## Exercise
Which lines of the entries below run from the one holding "el que lo lea" to the one holding "Y como recordatorio", inclusive? Set down exactly those lines and no others.

## Dataset content
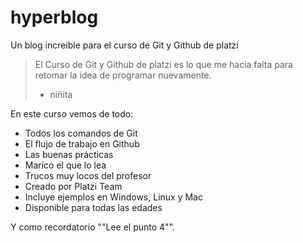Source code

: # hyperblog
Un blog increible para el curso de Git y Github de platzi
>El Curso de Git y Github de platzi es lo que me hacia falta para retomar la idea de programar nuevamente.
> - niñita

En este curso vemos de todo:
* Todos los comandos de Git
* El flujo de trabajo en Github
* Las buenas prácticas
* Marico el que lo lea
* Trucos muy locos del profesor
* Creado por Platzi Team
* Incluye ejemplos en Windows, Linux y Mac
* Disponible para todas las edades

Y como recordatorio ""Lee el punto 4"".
==
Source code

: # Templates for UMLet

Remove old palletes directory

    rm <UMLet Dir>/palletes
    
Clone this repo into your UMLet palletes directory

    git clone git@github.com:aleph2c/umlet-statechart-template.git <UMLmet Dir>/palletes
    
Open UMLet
---
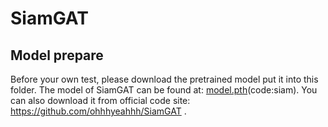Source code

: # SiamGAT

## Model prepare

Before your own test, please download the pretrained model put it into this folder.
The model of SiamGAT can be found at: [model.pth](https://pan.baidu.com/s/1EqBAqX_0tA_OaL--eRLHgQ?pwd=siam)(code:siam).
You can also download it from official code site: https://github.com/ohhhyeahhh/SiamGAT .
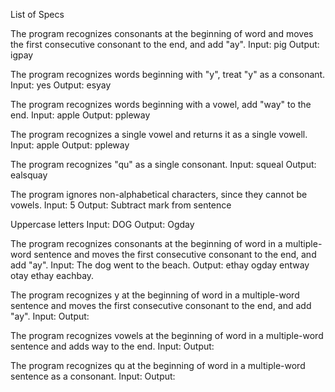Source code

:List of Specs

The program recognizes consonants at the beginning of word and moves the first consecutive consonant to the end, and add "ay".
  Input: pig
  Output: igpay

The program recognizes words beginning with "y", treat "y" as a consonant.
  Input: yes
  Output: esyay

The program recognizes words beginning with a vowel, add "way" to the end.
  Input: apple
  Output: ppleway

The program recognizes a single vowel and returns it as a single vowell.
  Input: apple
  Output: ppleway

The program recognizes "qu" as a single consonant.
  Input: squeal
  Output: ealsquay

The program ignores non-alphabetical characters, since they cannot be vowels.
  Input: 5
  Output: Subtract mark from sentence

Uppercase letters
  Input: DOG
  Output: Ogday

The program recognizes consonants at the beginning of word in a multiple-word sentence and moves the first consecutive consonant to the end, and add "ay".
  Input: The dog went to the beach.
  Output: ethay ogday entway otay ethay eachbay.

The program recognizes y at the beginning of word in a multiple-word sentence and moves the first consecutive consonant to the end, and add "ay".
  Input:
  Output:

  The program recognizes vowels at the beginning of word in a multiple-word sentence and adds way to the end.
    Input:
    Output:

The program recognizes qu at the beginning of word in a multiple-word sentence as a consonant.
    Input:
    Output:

## Output of the exercise
* Marico el que lo lea
* Trucos muy locos del profesor
* Creado por Platzi Team
* Incluye ejemplos en Windows, Linux y Mac
* Disponible para todas las edades

Y como recordatorio ""Lee el punto 4"".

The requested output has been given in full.